What to do
As the answer, give every line of the records that includes the word "completed".

Provided entries
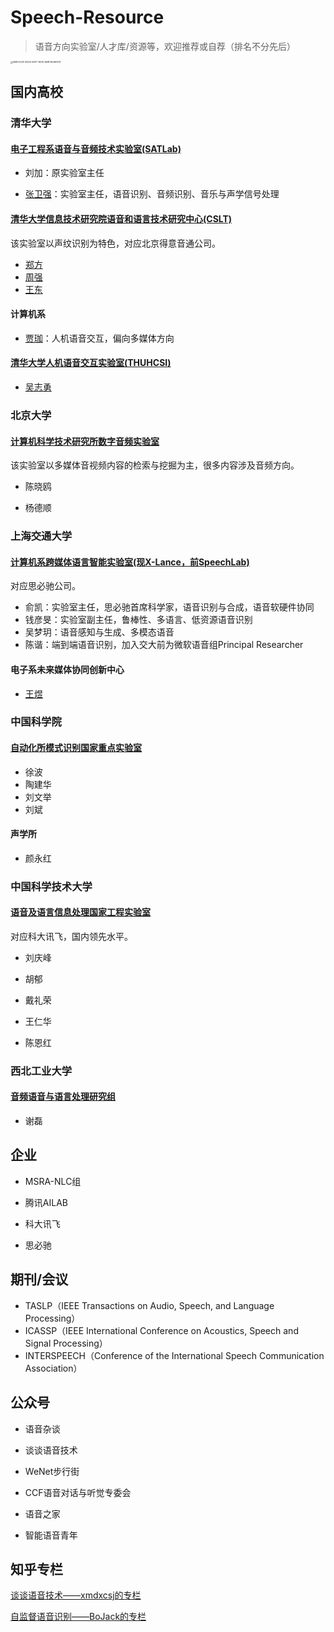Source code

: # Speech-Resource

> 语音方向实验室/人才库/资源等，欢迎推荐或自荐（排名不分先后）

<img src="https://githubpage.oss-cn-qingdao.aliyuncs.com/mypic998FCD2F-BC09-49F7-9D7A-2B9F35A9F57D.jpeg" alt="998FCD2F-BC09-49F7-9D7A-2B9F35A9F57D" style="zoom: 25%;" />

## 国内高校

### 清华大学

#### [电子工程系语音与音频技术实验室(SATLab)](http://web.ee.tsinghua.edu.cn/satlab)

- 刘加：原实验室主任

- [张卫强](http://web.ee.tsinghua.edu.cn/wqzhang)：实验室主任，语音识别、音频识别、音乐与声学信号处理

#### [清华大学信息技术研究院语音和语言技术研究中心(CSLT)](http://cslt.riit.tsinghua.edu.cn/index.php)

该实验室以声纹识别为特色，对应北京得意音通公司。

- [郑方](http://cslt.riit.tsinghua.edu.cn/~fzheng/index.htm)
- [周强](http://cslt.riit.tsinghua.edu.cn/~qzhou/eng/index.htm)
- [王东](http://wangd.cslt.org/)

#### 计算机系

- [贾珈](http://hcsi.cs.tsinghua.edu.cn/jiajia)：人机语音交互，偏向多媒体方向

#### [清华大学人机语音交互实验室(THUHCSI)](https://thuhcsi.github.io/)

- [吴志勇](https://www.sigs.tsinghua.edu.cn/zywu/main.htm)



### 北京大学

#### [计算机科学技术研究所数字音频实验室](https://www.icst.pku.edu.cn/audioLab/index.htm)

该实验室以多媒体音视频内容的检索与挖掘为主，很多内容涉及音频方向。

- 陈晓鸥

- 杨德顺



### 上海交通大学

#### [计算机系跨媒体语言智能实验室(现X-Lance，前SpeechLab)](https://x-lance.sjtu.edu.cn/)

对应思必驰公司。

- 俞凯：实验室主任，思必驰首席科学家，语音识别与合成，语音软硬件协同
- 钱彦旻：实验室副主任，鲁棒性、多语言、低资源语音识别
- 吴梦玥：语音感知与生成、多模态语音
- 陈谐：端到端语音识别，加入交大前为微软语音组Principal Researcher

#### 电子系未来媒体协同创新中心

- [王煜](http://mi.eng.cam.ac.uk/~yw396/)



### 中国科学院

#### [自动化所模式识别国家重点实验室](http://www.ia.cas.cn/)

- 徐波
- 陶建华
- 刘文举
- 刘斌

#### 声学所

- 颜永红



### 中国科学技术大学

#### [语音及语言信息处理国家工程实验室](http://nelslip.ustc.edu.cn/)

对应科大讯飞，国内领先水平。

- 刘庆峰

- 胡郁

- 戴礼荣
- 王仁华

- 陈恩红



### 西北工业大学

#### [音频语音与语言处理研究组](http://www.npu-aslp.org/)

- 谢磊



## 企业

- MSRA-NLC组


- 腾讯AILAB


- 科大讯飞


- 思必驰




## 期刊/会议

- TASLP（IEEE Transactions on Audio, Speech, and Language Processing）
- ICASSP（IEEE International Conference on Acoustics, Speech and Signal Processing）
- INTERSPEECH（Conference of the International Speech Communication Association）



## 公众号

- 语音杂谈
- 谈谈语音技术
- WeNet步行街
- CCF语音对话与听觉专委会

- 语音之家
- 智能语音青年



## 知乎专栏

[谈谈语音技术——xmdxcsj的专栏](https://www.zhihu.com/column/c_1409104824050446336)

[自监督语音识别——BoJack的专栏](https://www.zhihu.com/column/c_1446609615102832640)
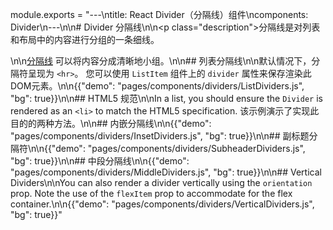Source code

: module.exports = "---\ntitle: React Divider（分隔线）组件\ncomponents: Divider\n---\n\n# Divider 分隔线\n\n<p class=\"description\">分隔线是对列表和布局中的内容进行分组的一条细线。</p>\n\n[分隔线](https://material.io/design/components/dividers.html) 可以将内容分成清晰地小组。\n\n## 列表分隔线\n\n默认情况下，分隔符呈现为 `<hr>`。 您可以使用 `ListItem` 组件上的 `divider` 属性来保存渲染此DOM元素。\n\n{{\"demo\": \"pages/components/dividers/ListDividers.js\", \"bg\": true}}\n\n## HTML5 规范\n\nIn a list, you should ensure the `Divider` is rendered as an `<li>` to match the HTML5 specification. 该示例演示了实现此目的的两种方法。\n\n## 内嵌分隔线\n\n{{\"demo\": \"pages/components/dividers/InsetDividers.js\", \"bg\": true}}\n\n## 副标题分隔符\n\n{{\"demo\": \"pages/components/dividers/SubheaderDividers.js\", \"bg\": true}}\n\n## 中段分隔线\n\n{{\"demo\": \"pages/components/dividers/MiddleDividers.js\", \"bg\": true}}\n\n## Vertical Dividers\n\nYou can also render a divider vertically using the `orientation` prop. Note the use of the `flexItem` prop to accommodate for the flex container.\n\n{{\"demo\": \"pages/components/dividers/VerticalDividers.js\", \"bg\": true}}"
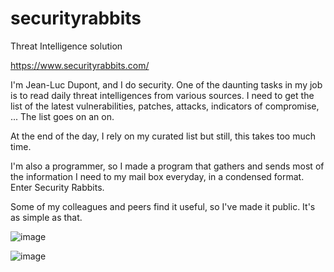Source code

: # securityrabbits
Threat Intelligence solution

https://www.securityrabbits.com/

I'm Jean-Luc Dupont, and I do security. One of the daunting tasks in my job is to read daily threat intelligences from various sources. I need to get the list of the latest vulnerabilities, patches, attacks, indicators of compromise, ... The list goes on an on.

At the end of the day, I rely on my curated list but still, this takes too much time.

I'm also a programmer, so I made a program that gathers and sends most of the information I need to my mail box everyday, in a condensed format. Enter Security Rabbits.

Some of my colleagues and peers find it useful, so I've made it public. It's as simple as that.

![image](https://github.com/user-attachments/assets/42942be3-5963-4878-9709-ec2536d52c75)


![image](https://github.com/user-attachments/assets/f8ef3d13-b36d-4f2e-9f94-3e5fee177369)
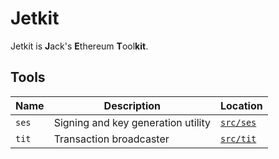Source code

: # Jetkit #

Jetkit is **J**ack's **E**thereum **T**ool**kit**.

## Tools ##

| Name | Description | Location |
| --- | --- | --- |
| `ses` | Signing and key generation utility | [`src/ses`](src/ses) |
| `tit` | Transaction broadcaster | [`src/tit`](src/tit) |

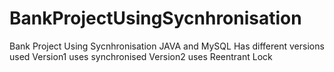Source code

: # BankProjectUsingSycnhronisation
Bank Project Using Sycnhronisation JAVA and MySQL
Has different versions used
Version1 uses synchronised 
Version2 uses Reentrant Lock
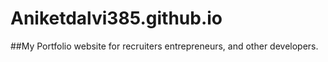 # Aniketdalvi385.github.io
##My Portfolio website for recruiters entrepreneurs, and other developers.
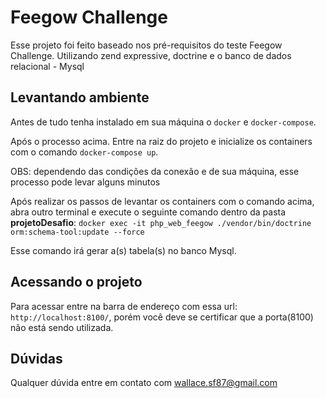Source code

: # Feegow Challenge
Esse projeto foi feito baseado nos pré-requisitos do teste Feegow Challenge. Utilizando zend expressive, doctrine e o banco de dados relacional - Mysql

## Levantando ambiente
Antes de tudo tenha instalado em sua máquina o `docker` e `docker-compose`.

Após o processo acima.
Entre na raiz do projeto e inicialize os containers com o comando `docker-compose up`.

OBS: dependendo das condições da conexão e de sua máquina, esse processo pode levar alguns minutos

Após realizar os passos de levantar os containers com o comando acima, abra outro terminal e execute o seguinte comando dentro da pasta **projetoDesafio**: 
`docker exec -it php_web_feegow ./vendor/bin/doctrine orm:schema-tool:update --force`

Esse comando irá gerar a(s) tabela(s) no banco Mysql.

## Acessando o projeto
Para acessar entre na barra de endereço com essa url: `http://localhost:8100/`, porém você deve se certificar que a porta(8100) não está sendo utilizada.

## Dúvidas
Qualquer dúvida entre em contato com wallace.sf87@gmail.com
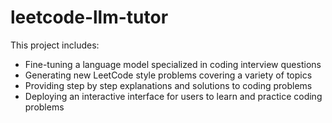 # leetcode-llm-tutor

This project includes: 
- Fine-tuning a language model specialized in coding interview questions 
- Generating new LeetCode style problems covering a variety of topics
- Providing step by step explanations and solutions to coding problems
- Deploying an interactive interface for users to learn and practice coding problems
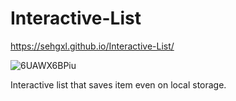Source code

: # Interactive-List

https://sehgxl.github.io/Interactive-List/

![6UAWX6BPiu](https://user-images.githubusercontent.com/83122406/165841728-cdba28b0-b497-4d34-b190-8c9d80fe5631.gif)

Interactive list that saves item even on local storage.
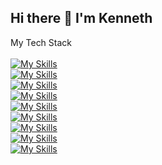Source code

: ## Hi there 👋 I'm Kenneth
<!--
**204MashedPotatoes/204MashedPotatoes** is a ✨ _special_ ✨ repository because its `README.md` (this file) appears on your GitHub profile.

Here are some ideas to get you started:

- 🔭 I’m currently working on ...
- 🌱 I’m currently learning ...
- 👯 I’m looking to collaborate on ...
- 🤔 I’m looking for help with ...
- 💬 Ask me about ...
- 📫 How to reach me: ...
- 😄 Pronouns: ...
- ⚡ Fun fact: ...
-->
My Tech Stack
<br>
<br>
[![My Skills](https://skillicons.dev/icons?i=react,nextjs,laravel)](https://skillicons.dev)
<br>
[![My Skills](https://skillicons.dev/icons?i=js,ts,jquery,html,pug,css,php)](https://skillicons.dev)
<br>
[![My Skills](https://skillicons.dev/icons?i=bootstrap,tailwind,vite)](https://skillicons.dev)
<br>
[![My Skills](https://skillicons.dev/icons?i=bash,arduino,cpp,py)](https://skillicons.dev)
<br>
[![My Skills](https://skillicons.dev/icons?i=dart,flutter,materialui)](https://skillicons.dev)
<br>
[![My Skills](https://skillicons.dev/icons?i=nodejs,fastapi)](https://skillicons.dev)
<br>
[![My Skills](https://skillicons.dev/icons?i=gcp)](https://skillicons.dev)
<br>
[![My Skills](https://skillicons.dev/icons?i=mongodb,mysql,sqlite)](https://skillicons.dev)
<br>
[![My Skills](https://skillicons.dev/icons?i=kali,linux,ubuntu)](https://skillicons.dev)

* * *

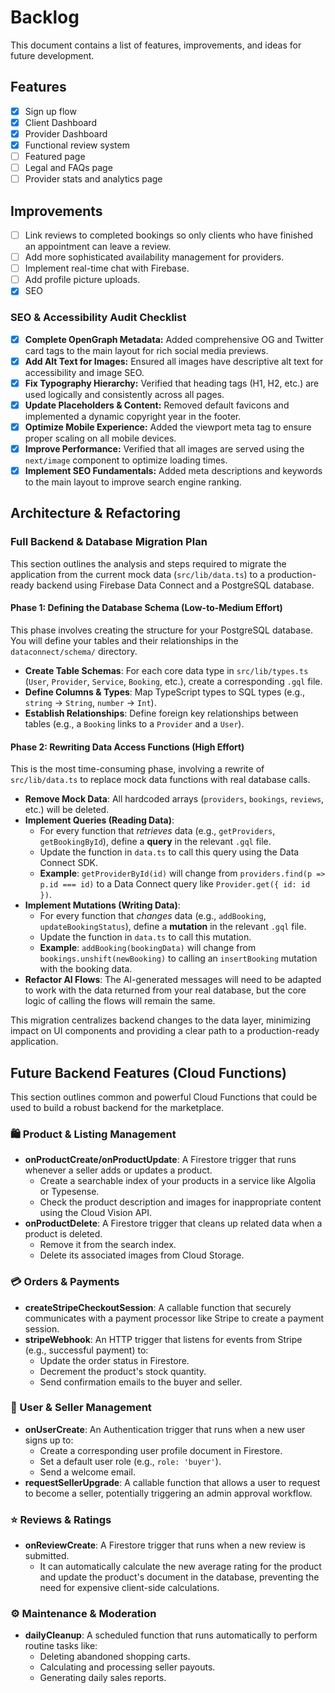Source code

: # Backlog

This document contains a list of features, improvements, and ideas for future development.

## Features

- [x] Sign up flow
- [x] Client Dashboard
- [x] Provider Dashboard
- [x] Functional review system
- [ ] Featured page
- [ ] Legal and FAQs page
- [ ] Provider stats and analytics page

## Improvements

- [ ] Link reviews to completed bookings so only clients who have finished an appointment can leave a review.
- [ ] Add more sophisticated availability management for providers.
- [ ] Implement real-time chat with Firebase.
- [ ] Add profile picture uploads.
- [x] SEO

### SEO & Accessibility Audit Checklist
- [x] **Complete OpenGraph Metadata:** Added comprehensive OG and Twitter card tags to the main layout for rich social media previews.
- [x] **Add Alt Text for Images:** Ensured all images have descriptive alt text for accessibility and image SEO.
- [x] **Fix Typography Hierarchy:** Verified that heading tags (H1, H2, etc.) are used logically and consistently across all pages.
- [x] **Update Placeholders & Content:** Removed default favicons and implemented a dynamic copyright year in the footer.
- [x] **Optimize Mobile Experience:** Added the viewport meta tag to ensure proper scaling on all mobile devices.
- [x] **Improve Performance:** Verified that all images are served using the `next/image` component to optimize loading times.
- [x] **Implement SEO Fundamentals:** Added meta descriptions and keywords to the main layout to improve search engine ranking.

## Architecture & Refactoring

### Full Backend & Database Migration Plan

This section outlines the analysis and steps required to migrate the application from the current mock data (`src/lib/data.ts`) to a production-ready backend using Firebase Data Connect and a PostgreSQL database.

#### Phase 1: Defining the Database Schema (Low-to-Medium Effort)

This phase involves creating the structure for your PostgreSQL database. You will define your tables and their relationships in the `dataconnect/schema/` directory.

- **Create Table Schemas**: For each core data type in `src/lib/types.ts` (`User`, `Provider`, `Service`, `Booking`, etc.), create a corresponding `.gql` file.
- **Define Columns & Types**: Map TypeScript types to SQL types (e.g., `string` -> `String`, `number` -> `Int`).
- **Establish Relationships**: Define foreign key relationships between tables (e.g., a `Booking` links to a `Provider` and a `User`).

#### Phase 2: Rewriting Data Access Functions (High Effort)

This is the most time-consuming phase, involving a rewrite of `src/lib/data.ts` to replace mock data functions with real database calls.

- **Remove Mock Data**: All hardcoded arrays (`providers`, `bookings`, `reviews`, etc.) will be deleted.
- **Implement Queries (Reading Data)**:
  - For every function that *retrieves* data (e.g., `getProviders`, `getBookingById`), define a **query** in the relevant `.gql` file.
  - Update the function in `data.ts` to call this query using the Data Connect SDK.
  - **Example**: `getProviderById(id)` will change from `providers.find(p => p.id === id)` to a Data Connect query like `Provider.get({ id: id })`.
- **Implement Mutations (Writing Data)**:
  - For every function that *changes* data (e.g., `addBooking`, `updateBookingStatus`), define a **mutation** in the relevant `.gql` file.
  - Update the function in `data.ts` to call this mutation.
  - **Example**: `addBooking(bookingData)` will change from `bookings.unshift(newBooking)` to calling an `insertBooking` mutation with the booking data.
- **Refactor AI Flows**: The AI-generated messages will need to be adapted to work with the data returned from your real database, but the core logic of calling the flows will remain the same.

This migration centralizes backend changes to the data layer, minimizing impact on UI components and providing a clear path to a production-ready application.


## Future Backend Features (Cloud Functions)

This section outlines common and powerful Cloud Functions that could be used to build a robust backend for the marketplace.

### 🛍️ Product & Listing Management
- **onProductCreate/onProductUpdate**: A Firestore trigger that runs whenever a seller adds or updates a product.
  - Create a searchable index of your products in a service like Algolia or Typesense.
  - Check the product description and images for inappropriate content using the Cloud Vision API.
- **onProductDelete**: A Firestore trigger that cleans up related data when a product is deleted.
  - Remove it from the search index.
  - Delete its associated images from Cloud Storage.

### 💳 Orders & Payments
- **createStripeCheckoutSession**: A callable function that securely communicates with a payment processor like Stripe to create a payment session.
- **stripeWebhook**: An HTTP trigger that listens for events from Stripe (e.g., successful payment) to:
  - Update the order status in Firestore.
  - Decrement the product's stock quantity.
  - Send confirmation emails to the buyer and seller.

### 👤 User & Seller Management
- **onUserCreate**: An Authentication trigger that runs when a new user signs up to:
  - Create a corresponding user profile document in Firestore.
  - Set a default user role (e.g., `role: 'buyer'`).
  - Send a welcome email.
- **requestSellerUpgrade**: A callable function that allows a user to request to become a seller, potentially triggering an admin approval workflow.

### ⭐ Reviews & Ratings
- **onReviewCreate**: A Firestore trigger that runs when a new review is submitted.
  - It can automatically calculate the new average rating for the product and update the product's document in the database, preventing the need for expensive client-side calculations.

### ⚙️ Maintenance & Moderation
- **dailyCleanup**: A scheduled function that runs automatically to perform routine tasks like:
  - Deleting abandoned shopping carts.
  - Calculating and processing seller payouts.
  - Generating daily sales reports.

* * *

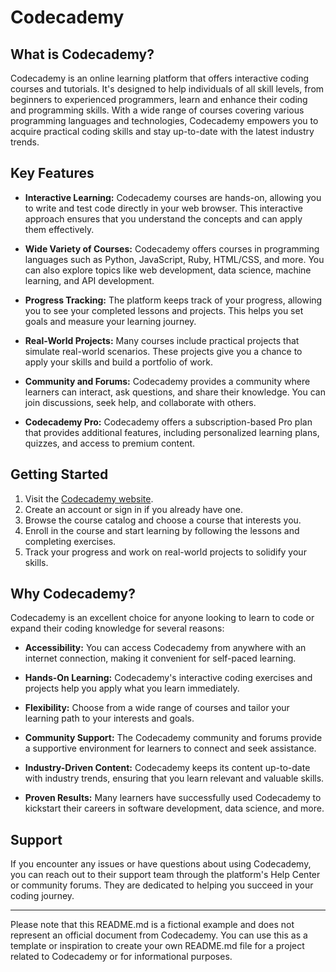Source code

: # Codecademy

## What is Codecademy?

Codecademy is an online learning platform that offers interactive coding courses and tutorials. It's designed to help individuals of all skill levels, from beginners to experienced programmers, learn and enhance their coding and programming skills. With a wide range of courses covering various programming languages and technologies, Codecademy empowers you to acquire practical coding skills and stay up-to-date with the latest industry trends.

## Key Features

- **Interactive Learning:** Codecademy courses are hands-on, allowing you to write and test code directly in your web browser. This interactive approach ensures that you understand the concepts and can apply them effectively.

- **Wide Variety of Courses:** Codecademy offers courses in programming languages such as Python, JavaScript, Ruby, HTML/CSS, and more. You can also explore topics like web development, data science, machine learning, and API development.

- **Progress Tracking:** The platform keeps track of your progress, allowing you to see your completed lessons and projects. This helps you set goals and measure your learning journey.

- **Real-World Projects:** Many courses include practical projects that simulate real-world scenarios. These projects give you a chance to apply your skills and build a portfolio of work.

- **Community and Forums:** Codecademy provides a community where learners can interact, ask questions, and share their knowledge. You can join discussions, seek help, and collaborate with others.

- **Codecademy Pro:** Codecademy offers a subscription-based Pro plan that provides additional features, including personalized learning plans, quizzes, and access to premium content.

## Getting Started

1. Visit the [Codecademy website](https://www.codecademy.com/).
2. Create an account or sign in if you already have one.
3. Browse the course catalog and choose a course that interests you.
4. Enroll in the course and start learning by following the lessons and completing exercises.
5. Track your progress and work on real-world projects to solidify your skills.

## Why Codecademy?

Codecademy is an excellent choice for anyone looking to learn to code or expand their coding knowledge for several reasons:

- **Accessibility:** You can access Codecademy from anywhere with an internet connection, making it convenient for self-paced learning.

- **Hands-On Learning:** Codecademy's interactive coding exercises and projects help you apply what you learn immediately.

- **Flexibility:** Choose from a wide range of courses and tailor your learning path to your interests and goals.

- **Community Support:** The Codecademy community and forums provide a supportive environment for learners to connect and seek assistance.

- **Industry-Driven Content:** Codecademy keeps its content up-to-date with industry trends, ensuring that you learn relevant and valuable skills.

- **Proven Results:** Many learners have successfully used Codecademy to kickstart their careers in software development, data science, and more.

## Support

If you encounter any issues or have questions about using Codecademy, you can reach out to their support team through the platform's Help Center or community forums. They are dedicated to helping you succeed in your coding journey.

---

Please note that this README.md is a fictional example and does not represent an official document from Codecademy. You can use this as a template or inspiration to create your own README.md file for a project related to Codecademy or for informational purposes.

Task solution
- [ ] Link reviews to completed bookings so only clients who have finished an appointment can leave a review.
- **Progress Tracking:** The platform keeps track of your progress, allowing you to see your completed lessons and projects. This helps you set goals and measure your learning journey.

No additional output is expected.